Supplied information Start Marker

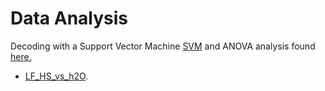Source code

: # Data Analysis  
Decoding with a Support Vector Machine [SVM](https://github.com/niblunc/ChocolateData/tree/master/data_ana/SVM_Decoding) and ANOVA analysis found [here.](https://github.com/niblunc/ChocolateData/tree/master/data_ana/SVM_Decoding) 
<br>
  * [LF_HS_vs_h2O](https://github.com/niblunc/ChocolateData/tree/master/data_ana/SVM_Decoding/LF_HS_vs_h2O).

Supplied information End Marker

About this task.
Once the line with "Decoding with a" has been found in the records above, retype it and every line after it exactly, and include nothing else.

Reply.
Decoding with a Support Vector Machine [SVM](https://github.com/niblunc/ChocolateData/tree/master/data_ana/SVM_Decoding) and ANOVA analysis found [here.](https://github.com/niblunc/ChocolateData/tree/master/data_ana/SVM_Decoding) 
<br>
  * [LF_HS_vs_h2O](https://github.com/niblunc/ChocolateData/tree/master/data_ana/SVM_Decoding/LF_HS_vs_h2O).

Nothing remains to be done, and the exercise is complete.